◆ **Entries provided**
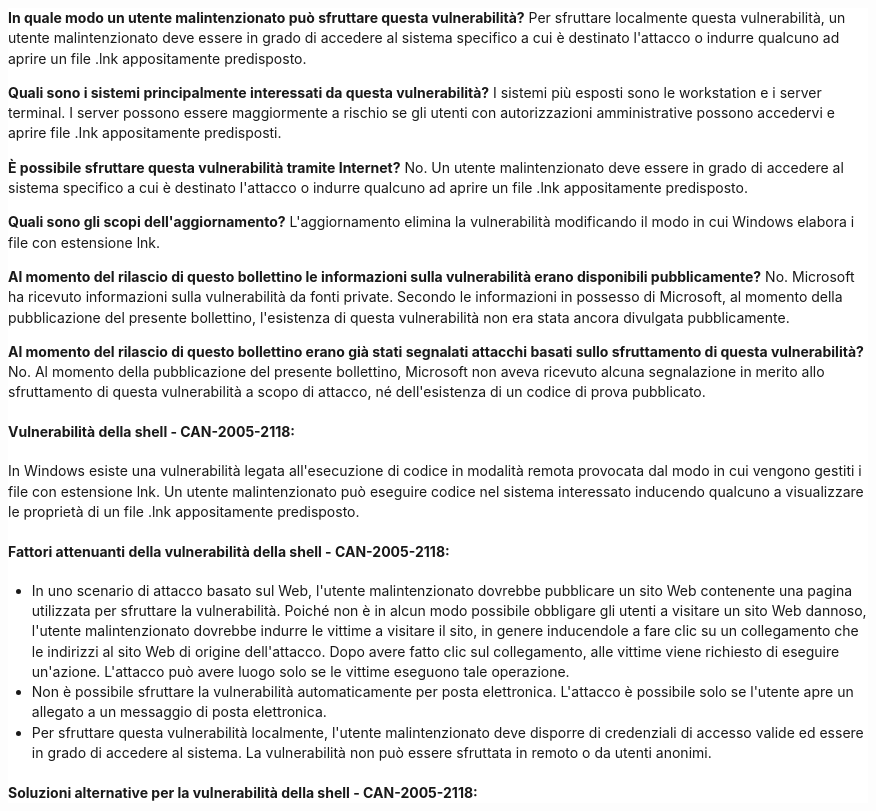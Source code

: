 **In quale modo un utente malintenzionato può sfruttare questa vulnerabilità?**
Per sfruttare localmente questa vulnerabilità, un utente malintenzionato deve essere in grado di accedere al sistema specifico a cui è destinato l'attacco o indurre qualcuno ad aprire un file .lnk appositamente predisposto.

**Quali sono i sistemi principalmente interessati da questa vulnerabilità?**
I sistemi più esposti sono le workstation e i server terminal. I server possono essere maggiormente a rischio se gli utenti con autorizzazioni amministrative possono accedervi e aprire file .Ink appositamente predisposti.

**È possibile sfruttare questa vulnerabilità tramite Internet?**
No. Un utente malintenzionato deve essere in grado di accedere al sistema specifico a cui è destinato l'attacco o indurre qualcuno ad aprire un file .lnk appositamente predisposto.

**Quali sono gli scopi dell'aggiornamento?**
L'aggiornamento elimina la vulnerabilità modificando il modo in cui Windows elabora i file con estensione lnk.

**Al momento del rilascio di questo bollettino le informazioni sulla vulnerabilità erano disponibili pubblicamente?**
No. Microsoft ha ricevuto informazioni sulla vulnerabilità da fonti private. Secondo le informazioni in possesso di Microsoft, al momento della pubblicazione del presente bollettino, l'esistenza di questa vulnerabilità non era stata ancora divulgata pubblicamente.

**Al momento del rilascio di questo bollettino erano già stati segnalati attacchi basati sullo sfruttamento di questa vulnerabilità?**
No. Al momento della pubblicazione del presente bollettino, Microsoft non aveva ricevuto alcuna segnalazione in merito allo sfruttamento di questa vulnerabilità a scopo di attacco, né dell'esistenza di un codice di prova pubblicato.

#### Vulnerabilità della shell - CAN-2005-2118:

In Windows esiste una vulnerabilità legata all'esecuzione di codice in modalità remota provocata dal modo in cui vengono gestiti i file con estensione lnk. Un utente malintenzionato può eseguire codice nel sistema interessato inducendo qualcuno a visualizzare le proprietà di un file .lnk appositamente predisposto.

#### Fattori attenuanti della vulnerabilità della shell - CAN-2005-2118:

-   In uno scenario di attacco basato sul Web, l'utente malintenzionato dovrebbe pubblicare un sito Web contenente una pagina utilizzata per sfruttare la vulnerabilità. Poiché non è in alcun modo possibile obbligare gli utenti a visitare un sito Web dannoso, l'utente malintenzionato dovrebbe indurre le vittime a visitare il sito, in genere inducendole a fare clic su un collegamento che le indirizzi al sito Web di origine dell'attacco. Dopo avere fatto clic sul collegamento, alle vittime viene richiesto di eseguire un'azione. L'attacco può avere luogo solo se le vittime eseguono tale operazione.
-   Non è possibile sfruttare la vulnerabilità automaticamente per posta elettronica. L'attacco è possibile solo se l'utente apre un allegato a un messaggio di posta elettronica.
-   Per sfruttare questa vulnerabilità localmente, l'utente malintenzionato deve disporre di credenziali di accesso valide ed essere in grado di accedere al sistema. La vulnerabilità non può essere sfruttata in remoto o da utenti anonimi.

#### Soluzioni alternative per la vulnerabilità della shell - CAN-2005-2118:
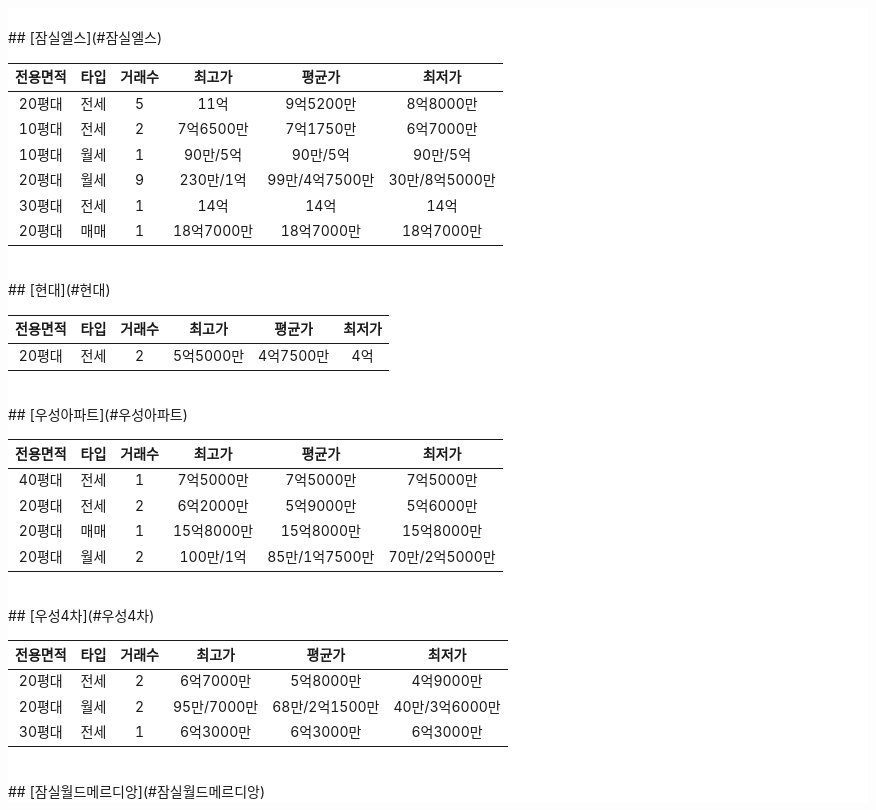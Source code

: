 <br/>
## [잠실엘스](#잠실엘스)

|전용면적|타입|거래수|최고가|평균가|최저가|
|:---:|:---:|:---:|:---:|:---:|:---:|
|20평대|<span class="deal-type-2">전세</span>|5|11억|9억5200만|8억8000만|
|10평대|<span class="deal-type-2">전세</span>|2|7억6500만|7억1750만|6억7000만|
|10평대|<span class="deal-type-3">월세</span>|1|90만/5억|90만/5억|90만/5억|
|20평대|<span class="deal-type-3">월세</span>|9|230만/1억|99만/4억7500만|30만/8억5000만|
|30평대|<span class="deal-type-2">전세</span>|1|14억|14억|14억|
|20평대|<span class="deal-type-1">매매</span>|1|18억7000만|18억7000만|18억7000만|

<br/>
## [현대](#현대)

|전용면적|타입|거래수|최고가|평균가|최저가|
|:---:|:---:|:---:|:---:|:---:|:---:|
|20평대|<span class="deal-type-2">전세</span>|2|5억5000만|4억7500만|4억|

<br/>
## [우성아파트](#우성아파트)

|전용면적|타입|거래수|최고가|평균가|최저가|
|:---:|:---:|:---:|:---:|:---:|:---:|
|40평대|<span class="deal-type-2">전세</span>|1|7억5000만|7억5000만|7억5000만|
|20평대|<span class="deal-type-2">전세</span>|2|6억2000만|5억9000만|5억6000만|
|20평대|<span class="deal-type-1">매매</span>|1|15억8000만|15억8000만|15억8000만|
|20평대|<span class="deal-type-3">월세</span>|2|100만/1억|85만/1억7500만|70만/2억5000만|

<br/>
## [우성4차](#우성4차)

|전용면적|타입|거래수|최고가|평균가|최저가|
|:---:|:---:|:---:|:---:|:---:|:---:|
|20평대|<span class="deal-type-2">전세</span>|2|6억7000만|5억8000만|4억9000만|
|20평대|<span class="deal-type-3">월세</span>|2|95만/7000만|68만/2억1500만|40만/3억6000만|
|30평대|<span class="deal-type-2">전세</span>|1|6억3000만|6억3000만|6억3000만|

<br/>
## [잠실월드메르디앙](#잠실월드메르디앙)
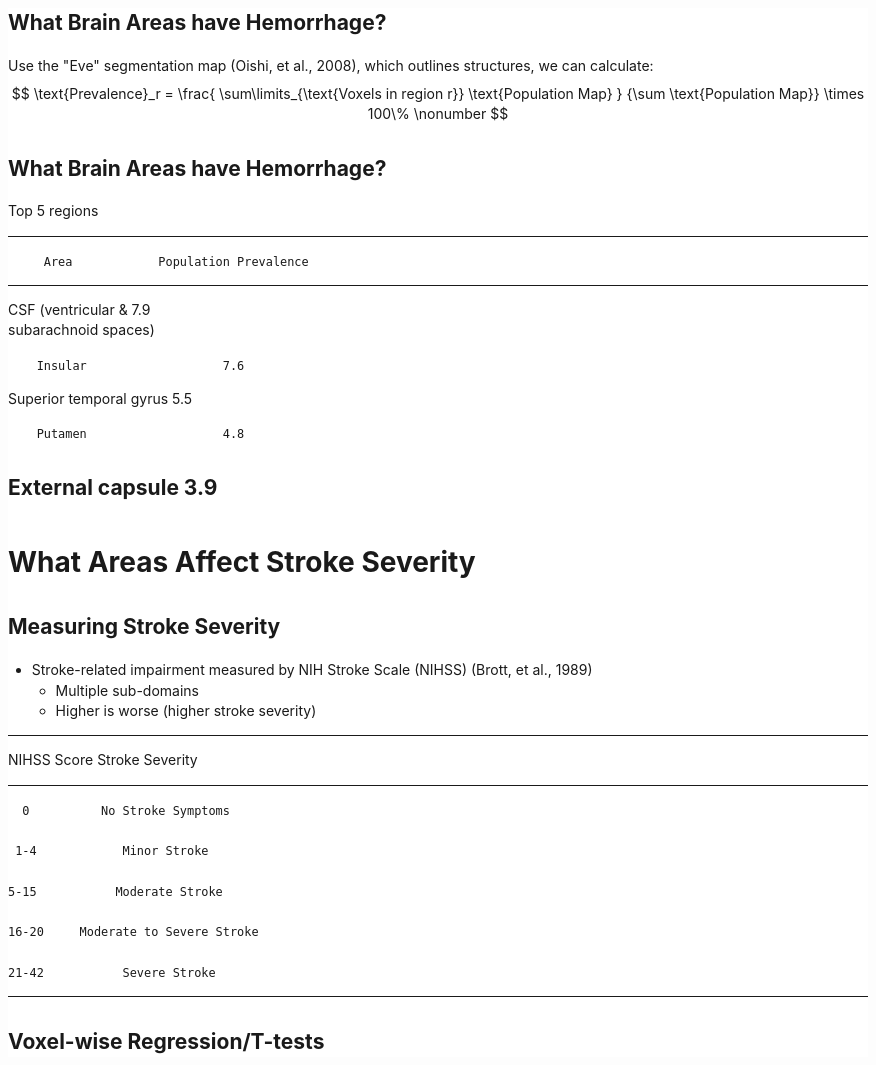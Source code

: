 ## What Brain Areas have Hemorrhage?

Use the "Eve" segmentation map (Oishi, et al., 2008), which outlines structures, we can calculate:
$$
\text{Prevalence}_r = \frac{ \sum\limits_{\text{Voxels in region r}} \text{Population Map} } {\sum \text{Population Map}} \times 100\% \nonumber
$$




## What Brain Areas have Hemorrhage?

Top 5 regions

-----------------------------------------------
         Area            Population Prevalence 
----------------------- -----------------------
  CSF (ventricular &              7.9          
 subarachnoid spaces)                          

        Insular                   7.6          

Superior temporal gyrus           5.5          

        Putamen                   4.8          

   External capsule               3.9          
-----------------------------------------------

# What Areas Affect Stroke Severity

## Measuring Stroke Severity

* Stroke-related impairment measured by NIH Stroke Scale (NIHSS) (Brott, et al., 1989)
    * Multiple sub-domains
    * Higher is worse (higher stroke severity)




---------------------------------------
 NIHSS Score       Stroke Severity     
------------- -------------------------
      0          No Stroke Symptoms    

     1-4            Minor Stroke       

    5-15           Moderate Stroke     

    16-20     Moderate to Severe Stroke

    21-42           Severe Stroke      
---------------------------------------

## Voxel-wise Regression/T-tests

◆ **Problem**
If a line in the data above contains "Prevalence", return that line.

◆ **Written response**
\text{Prevalence}_r = \frac{ \sum\limits_{\text{Voxels in region r}} \text{Population Map} } {\sum \text{Population Map}} \times 100\% \nonumber
         Area            Population Prevalence 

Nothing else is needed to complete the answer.